MATERIAL FOR THIS TASK Start Marker

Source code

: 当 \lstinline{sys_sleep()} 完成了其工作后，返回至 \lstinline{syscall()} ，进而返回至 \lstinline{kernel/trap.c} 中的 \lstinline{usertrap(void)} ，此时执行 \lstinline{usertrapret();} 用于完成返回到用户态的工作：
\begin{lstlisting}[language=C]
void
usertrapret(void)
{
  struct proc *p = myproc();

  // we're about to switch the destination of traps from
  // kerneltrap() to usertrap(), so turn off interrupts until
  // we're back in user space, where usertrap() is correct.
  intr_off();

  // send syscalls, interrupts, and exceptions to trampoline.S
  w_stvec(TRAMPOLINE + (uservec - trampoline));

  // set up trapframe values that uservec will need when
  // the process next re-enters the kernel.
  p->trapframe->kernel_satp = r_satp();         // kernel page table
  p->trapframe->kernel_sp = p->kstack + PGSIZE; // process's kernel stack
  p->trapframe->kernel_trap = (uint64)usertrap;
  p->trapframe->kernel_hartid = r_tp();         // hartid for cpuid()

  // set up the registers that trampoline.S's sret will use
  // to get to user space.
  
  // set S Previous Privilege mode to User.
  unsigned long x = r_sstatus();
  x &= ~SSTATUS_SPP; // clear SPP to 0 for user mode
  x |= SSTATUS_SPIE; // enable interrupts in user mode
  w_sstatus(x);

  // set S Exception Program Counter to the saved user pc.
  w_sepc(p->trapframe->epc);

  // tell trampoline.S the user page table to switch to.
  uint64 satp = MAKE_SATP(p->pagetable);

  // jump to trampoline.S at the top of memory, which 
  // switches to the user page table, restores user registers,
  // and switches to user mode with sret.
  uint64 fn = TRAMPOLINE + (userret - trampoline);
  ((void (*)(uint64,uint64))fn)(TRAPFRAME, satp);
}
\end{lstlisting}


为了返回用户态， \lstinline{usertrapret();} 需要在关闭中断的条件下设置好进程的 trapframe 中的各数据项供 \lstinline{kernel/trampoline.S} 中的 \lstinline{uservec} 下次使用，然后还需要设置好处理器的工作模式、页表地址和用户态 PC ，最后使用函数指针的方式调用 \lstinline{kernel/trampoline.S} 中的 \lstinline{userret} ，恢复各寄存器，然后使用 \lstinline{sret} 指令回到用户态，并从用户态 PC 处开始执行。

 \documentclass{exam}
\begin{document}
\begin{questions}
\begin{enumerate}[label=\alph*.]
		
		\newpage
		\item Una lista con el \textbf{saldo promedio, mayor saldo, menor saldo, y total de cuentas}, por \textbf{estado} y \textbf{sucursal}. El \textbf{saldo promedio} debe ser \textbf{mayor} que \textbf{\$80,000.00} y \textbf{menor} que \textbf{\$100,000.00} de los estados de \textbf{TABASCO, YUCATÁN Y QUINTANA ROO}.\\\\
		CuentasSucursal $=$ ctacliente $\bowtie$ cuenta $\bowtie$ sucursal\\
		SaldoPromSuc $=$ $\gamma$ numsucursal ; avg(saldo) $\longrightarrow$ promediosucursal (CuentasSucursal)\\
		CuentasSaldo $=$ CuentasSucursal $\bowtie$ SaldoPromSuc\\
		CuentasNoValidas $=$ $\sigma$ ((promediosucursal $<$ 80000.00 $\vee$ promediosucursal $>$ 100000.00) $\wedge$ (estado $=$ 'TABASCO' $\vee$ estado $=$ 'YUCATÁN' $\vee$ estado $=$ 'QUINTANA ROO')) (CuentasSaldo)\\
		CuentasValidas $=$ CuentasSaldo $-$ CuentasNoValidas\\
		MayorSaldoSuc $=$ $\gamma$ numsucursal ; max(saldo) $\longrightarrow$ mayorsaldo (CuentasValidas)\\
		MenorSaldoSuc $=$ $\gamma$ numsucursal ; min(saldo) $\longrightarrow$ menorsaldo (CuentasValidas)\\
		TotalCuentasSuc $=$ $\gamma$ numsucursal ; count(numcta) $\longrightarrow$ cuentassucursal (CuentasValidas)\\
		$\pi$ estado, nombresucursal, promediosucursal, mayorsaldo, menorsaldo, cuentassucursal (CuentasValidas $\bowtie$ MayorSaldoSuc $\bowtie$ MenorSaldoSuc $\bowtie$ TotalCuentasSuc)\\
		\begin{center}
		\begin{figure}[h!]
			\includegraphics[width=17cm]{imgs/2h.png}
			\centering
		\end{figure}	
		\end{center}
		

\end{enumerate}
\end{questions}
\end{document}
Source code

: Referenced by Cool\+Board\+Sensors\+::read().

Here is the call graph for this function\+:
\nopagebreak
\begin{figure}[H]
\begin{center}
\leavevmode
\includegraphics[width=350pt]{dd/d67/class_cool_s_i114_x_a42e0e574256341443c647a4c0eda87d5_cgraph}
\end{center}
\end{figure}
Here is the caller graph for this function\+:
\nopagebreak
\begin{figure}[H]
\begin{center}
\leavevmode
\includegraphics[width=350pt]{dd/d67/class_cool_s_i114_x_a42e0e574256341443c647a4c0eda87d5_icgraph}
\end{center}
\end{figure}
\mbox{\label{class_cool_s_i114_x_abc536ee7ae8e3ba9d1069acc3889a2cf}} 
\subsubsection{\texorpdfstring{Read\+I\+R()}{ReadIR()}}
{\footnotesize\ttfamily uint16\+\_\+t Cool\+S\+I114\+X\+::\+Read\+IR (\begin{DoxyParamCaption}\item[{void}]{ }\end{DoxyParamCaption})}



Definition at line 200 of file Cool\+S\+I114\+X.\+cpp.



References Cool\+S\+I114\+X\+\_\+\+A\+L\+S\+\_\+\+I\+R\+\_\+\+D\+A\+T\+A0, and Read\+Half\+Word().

MATERIAL FOR THIS TASK End Marker

ACTIVITY. Reproduce exactly, please, only the lines from the start of the data above to the line that contains "unsigned long x = r_sstatus();", with both ends kept.

WRITTEN RESPONSE.
Source code

: 当 \lstinline{sys_sleep()} 完成了其工作后，返回至 \lstinline{syscall()} ，进而返回至 \lstinline{kernel/trap.c} 中的 \lstinline{usertrap(void)} ，此时执行 \lstinline{usertrapret();} 用于完成返回到用户态的工作：
\begin{lstlisting}[language=C]
void
usertrapret(void)
{
  struct proc *p = myproc();

  // we're about to switch the destination of traps from
  // kerneltrap() to usertrap(), so turn off interrupts until
  // we're back in user space, where usertrap() is correct.
  intr_off();

  // send syscalls, interrupts, and exceptions to trampoline.S
  w_stvec(TRAMPOLINE + (uservec - trampoline));

  // set up trapframe values that uservec will need when
  // the process next re-enters the kernel.
  p->trapframe->kernel_satp = r_satp();         // kernel page table
  p->trapframe->kernel_sp = p->kstack + PGSIZE; // process's kernel stack
  p->trapframe->kernel_trap = (uint64)usertrap;
  p->trapframe->kernel_hartid = r_tp();         // hartid for cpuid()

  // set up the registers that trampoline.S's sret will use
  // to get to user space.
  
  // set S Previous Privilege mode to User.
  unsigned long x = r_sstatus();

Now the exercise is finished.